- _Task_: From the data below, return the exact lines starting at the line containing "- res.srcDir" and ending at the line containing "### 4. productFlavors （产品风格、产品风味）", both included, and nothing else.

- _Data shown_:

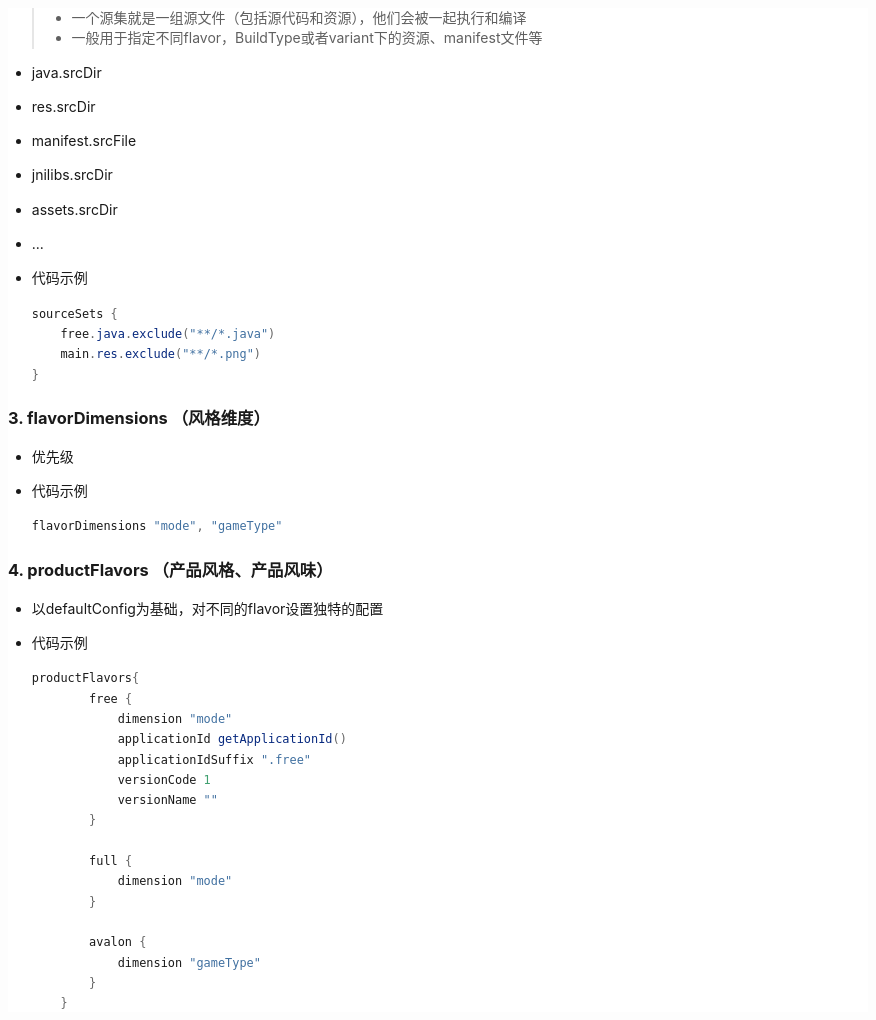 > - 一个源集就是一组源文件（包括源代码和资源），他们会被一起执行和编译
> - 一般用于指定不同flavor，BuildType或者variant下的资源、manifest文件等

- java.srcDir

- res.srcDir

- manifest.srcFile

- jnilibs.srcDir

- assets.srcDir

- ...

- 代码示例

  ```java
  sourceSets {
      free.java.exclude("**/*.java")
      main.res.exclude("**/*.png")
  }
  ```

### 3. flavorDimensions （风格维度）

- 优先级

- 代码示例

  ```java
  flavorDimensions "mode", "gameType"
  ```

### 4. productFlavors （产品风格、产品风味）

- 以defaultConfig为基础，对不同的flavor设置独特的配置

- 代码示例

  ```java
  productFlavors{
          free {
              dimension "mode"
              applicationId getApplicationId()
              applicationIdSuffix ".free"
              versionCode 1
              versionName ""
          }

          full {
              dimension "mode"
          }

          avalon {
              dimension "gameType"
          }
      }
  ```
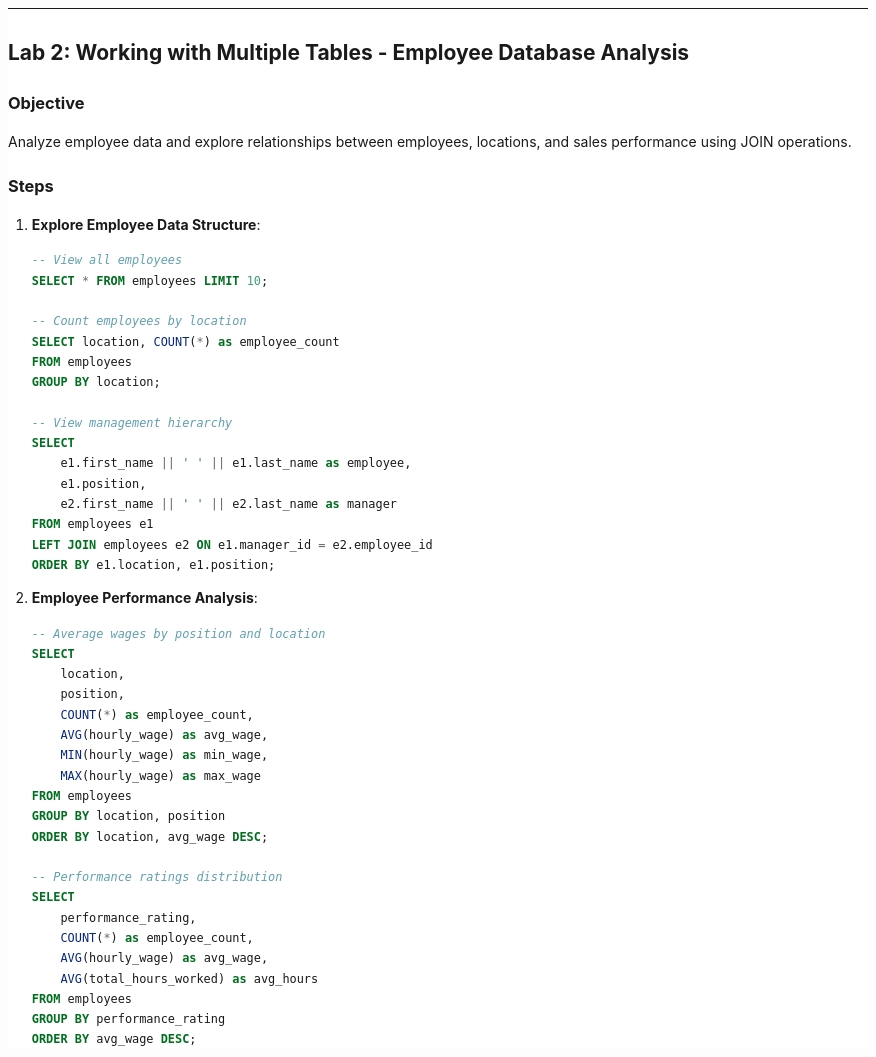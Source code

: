 
---

## Lab 2: Working with Multiple Tables - Employee Database Analysis

### Objective

Analyze employee data and explore relationships between employees, locations, and sales performance using JOIN operations.

### Steps

1. **Explore Employee Data Structure**:
   ```sql
   -- View all employees
   SELECT * FROM employees LIMIT 10;
   
   -- Count employees by location
   SELECT location, COUNT(*) as employee_count
   FROM employees
   GROUP BY location;
   
   -- View management hierarchy
   SELECT 
       e1.first_name || ' ' || e1.last_name as employee,
       e1.position,
       e2.first_name || ' ' || e2.last_name as manager
   FROM employees e1
   LEFT JOIN employees e2 ON e1.manager_id = e2.employee_id
   ORDER BY e1.location, e1.position;
   ```

2. **Employee Performance Analysis**:
   ```sql
   -- Average wages by position and location
   SELECT 
       location,
       position,
       COUNT(*) as employee_count,
       AVG(hourly_wage) as avg_wage,
       MIN(hourly_wage) as min_wage,
       MAX(hourly_wage) as max_wage
   FROM employees
   GROUP BY location, position
   ORDER BY location, avg_wage DESC;
   
   -- Performance ratings distribution
   SELECT 
       performance_rating,
       COUNT(*) as employee_count,
       AVG(hourly_wage) as avg_wage,
       AVG(total_hours_worked) as avg_hours
   FROM employees
   GROUP BY performance_rating
   ORDER BY avg_wage DESC;
   ```
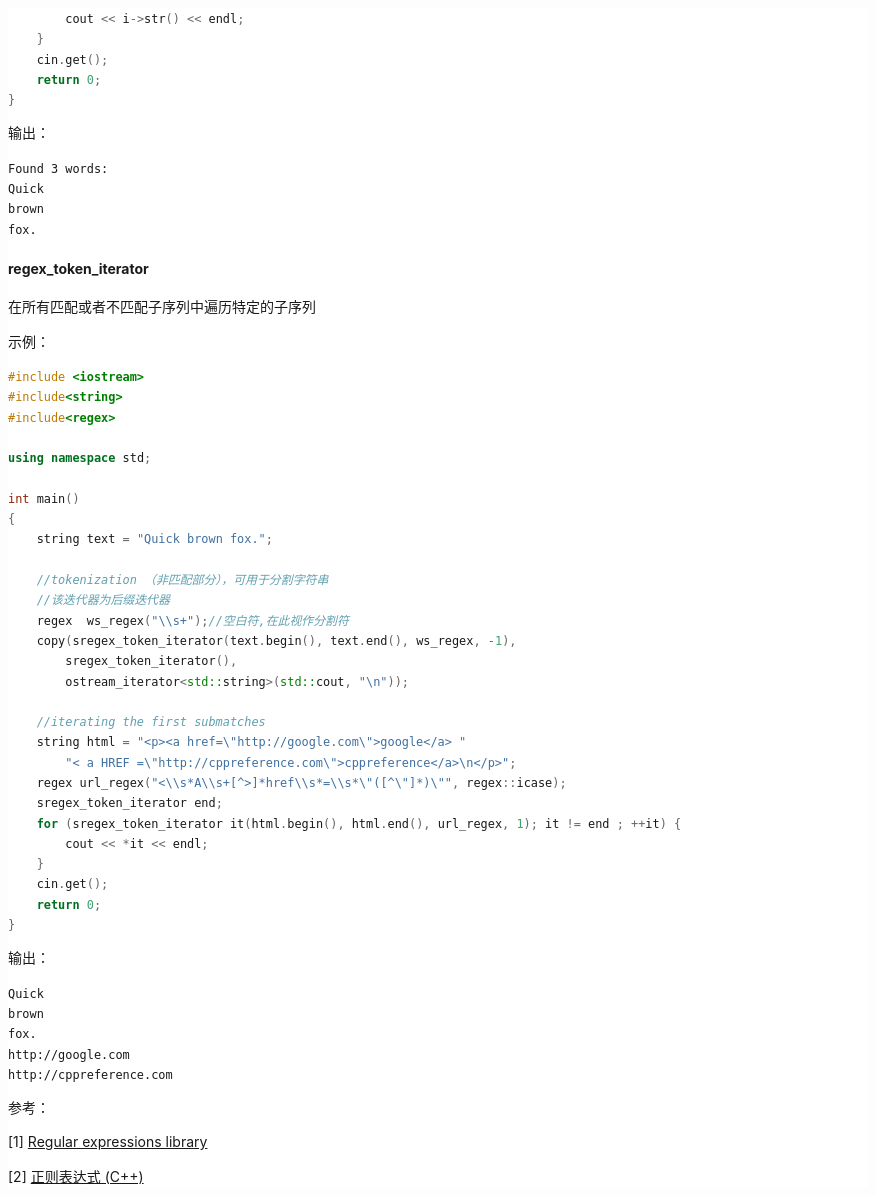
 ```c++
		cout << i->str() << endl;
	}	
	cin.get();
	return 0;
}
```

输出：

```
Found 3 words:
Quick
brown
fox.
```

#### regex_token_iterator

在所有匹配或者不匹配子序列中遍历特定的子序列

示例：

```c++
#include <iostream>
#include<string>
#include<regex>

using namespace std;

int main()
{
	string text = "Quick brown fox.";

	//tokenization （非匹配部分），可用于分割字符串
	//该迭代器为后缀迭代器
	regex  ws_regex("\\s+");//空白符,在此视作分割符
	copy(sregex_token_iterator(text.begin(), text.end(), ws_regex, -1),
		sregex_token_iterator(),
		ostream_iterator<std::string>(std::cout, "\n"));

	//iterating the first submatches
	string html = "<p><a href=\"http://google.com\">google</a> "
		"< a HREF =\"http://cppreference.com\">cppreference</a>\n</p>";
	regex url_regex("<\\s*A\\s+[^>]*href\\s*=\\s*\"([^\"]*)\"", regex::icase);
	sregex_token_iterator end;
	for (sregex_token_iterator it(html.begin(), html.end(), url_regex, 1); it != end ; ++it) {
		cout << *it << endl;
	}
	cin.get();
	return 0;
}
```

输出：

```
Quick
brown
fox.
http://google.com
http://cppreference.com
```

参考：

\[1\] [Regular expressions library](http://en.cppreference.com/w/cpp/regex)

\[2\] [正则表达式 (C++)](https://msdn.microsoft.com/zh-cn/library/bb982727.aspx)

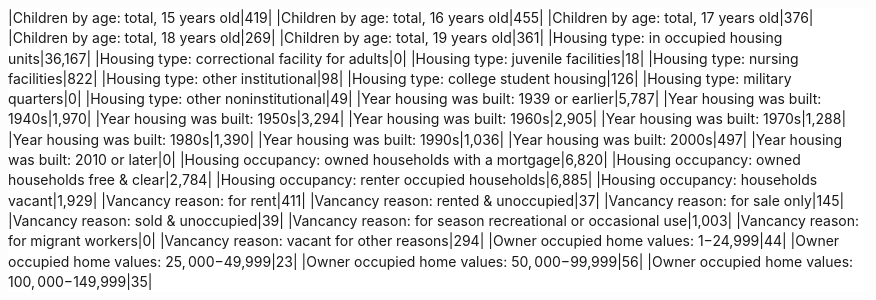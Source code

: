 |Children by age: total, 15 years old|419|
|Children by age: total, 16 years old|455|
|Children by age: total, 17 years old|376|
|Children by age: total, 18 years old|269|
|Children by age: total, 19 years old|361|
|Housing type: in occupied housing units|36,167|
|Housing type: correctional facility for adults|0|
|Housing type: juvenile facilities|18|
|Housing type: nursing facilities|822|
|Housing type: other institutional|98|
|Housing type: college student housing|126|
|Housing type: military quarters|0|
|Housing type: other noninstitutional|49|
|Year housing was built: 1939 or earlier|5,787|
|Year housing was built: 1940s|1,970|
|Year housing was built: 1950s|3,294|
|Year housing was built: 1960s|2,905|
|Year housing was built: 1970s|1,288|
|Year housing was built: 1980s|1,390|
|Year housing was built: 1990s|1,036|
|Year housing was built: 2000s|497|
|Year housing was built: 2010 or later|0|
|Housing occupancy: owned households with a mortgage|6,820|
|Housing occupancy: owned households free & clear|2,784|
|Housing occupancy: renter occupied households|6,885|
|Housing occupancy: households vacant|1,929|
|Vancancy reason: for rent|411|
|Vancancy reason: rented & unoccupied|37|
|Vancancy reason: for sale only|145|
|Vancancy reason: sold & unoccupied|39|
|Vancancy reason: for season recreational or occasional use|1,003|
|Vancancy reason: for migrant workers|0|
|Vancancy reason: vacant for other reasons|294|
|Owner occupied home values: $1-$24,999|44|
|Owner occupied home values: $25,000-$49,999|23|
|Owner occupied home values: $50,000-$99,999|56|
|Owner occupied home values: $100,000-$149,999|35|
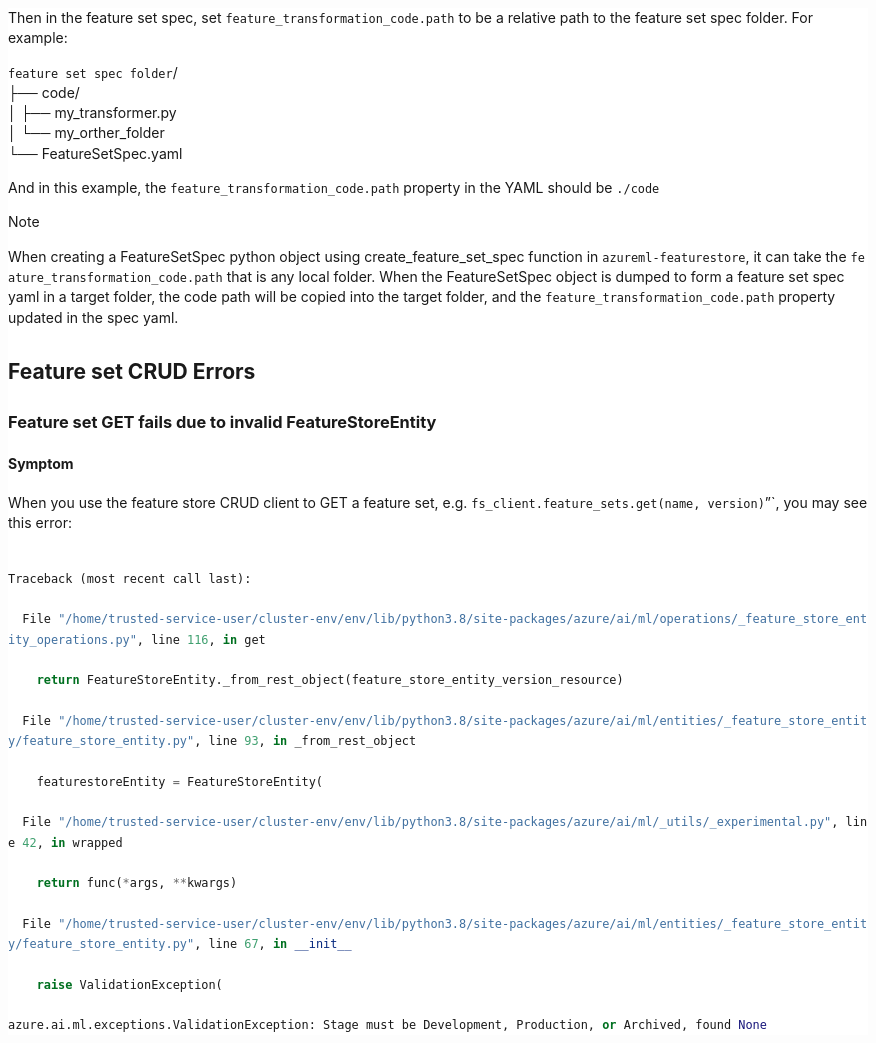 Then in the feature set spec, set `feature_transformation_code.path` to be a relative path to the feature set spec folder. For example:

`feature set spec folder`/<BR>
├── code/<BR>
│   ├── my_transformer.py<BR>
│   └── my_orther_folder<BR>
└── FeatureSetSpec.yaml

And in this example, the `feature_transformation_code.path` property in the YAML should be `./code`

> [!NOTE]
> When creating a FeatureSetSpec python object using create_feature_set_spec function in `azureml-featurestore`, it can take the `feature_transformation_code.path` that is any local folder. When the FeatureSetSpec object is dumped to form a feature set spec yaml in a target folder, the code path will be copied into the target folder, and the `feature_transformation_code.path` property updated in the spec yaml.

## Feature set CRUD Errors

### Feature set GET fails due to invalid FeatureStoreEntity

#### Symptom

When you use the feature store CRUD client to GET a feature set, e.g. `fs_client.feature_sets.get(name, version)`”`, you may see this error:

```python

Traceback (most recent call last):

  File "/home/trusted-service-user/cluster-env/env/lib/python3.8/site-packages/azure/ai/ml/operations/_feature_store_entity_operations.py", line 116, in get

    return FeatureStoreEntity._from_rest_object(feature_store_entity_version_resource)

  File "/home/trusted-service-user/cluster-env/env/lib/python3.8/site-packages/azure/ai/ml/entities/_feature_store_entity/feature_store_entity.py", line 93, in _from_rest_object

    featurestoreEntity = FeatureStoreEntity(

  File "/home/trusted-service-user/cluster-env/env/lib/python3.8/site-packages/azure/ai/ml/_utils/_experimental.py", line 42, in wrapped

    return func(*args, **kwargs)

  File "/home/trusted-service-user/cluster-env/env/lib/python3.8/site-packages/azure/ai/ml/entities/_feature_store_entity/feature_store_entity.py", line 67, in __init__

    raise ValidationException(

azure.ai.ml.exceptions.ValidationException: Stage must be Development, Production, or Archived, found None
```
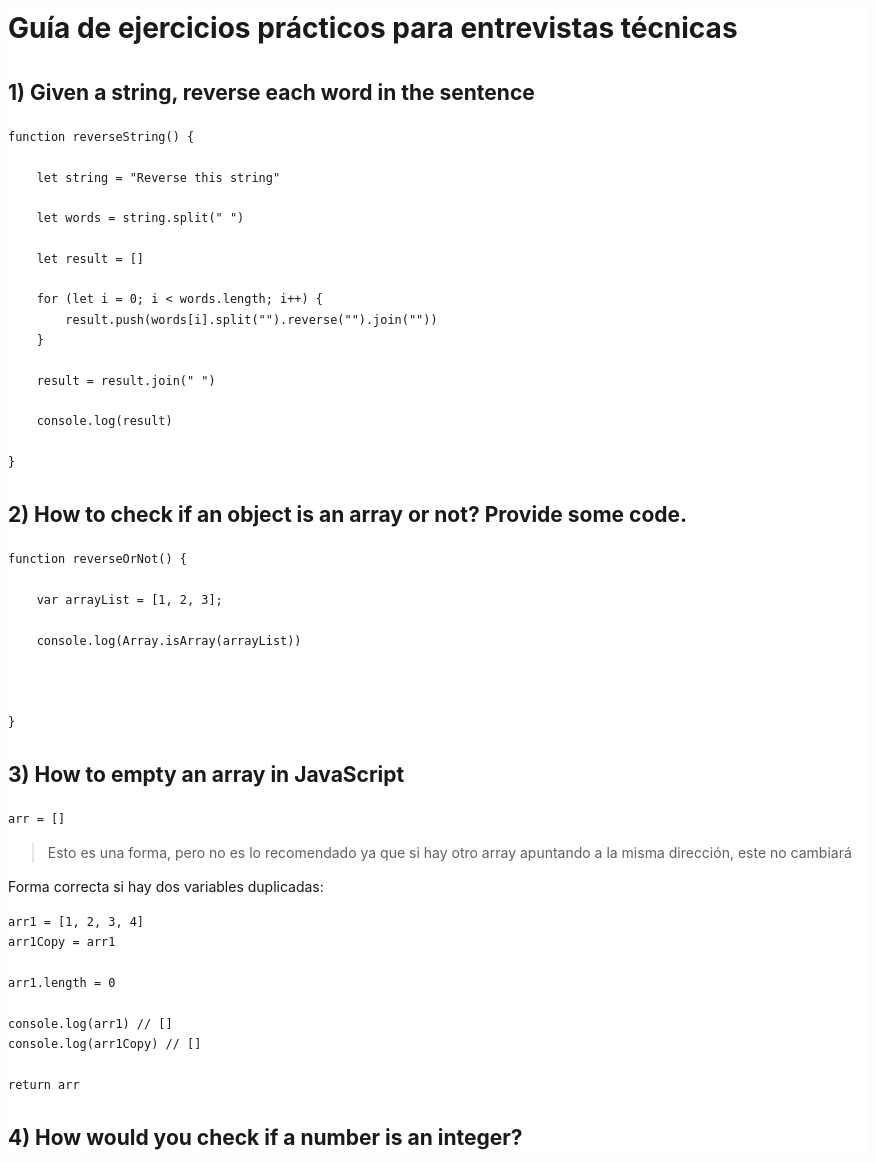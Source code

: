# Guía de ejercicios prácticos para entrevistas técnicas


## 1) Given a string, reverse each word in the sentence

    function reverseString() {

        let string = "Reverse this string"

        let words = string.split(" ")

        let result = []

        for (let i = 0; i < words.length; i++) {
            result.push(words[i].split("").reverse("").join(""))
        }

        result = result.join(" ")

        console.log(result)

    }

## 2) How to check if an object is an array or not? Provide some code.

    function reverseOrNot() {

        var arrayList = [1, 2, 3];

        console.log(Array.isArray(arrayList))



    }

## 3) How to empty an array in JavaScript

    arr = []

> Esto es una forma, pero no es lo recomendado ya que si hay otro array apuntando a la misma dirección, este no cambiará

Forma correcta si hay dos variables duplicadas:

    arr1 = [1, 2, 3, 4]
    arr1Copy = arr1

    arr1.length = 0

    console.log(arr1) // []
    console.log(arr1Copy) // []

    return arr

## 4) How would you check if a number is an integer?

- _Response for this exercise_:
- res.srcDir

- manifest.srcFile

- jnilibs.srcDir

- assets.srcDir

- ...

- 代码示例

  ```java
  sourceSets {
      free.java.exclude("**/*.java")
      main.res.exclude("**/*.png")
  }
  ```

### 3. flavorDimensions （风格维度）

- 优先级

- 代码示例

  ```java
  flavorDimensions "mode", "gameType"
  ```

### 4. productFlavors （产品风格、产品风味）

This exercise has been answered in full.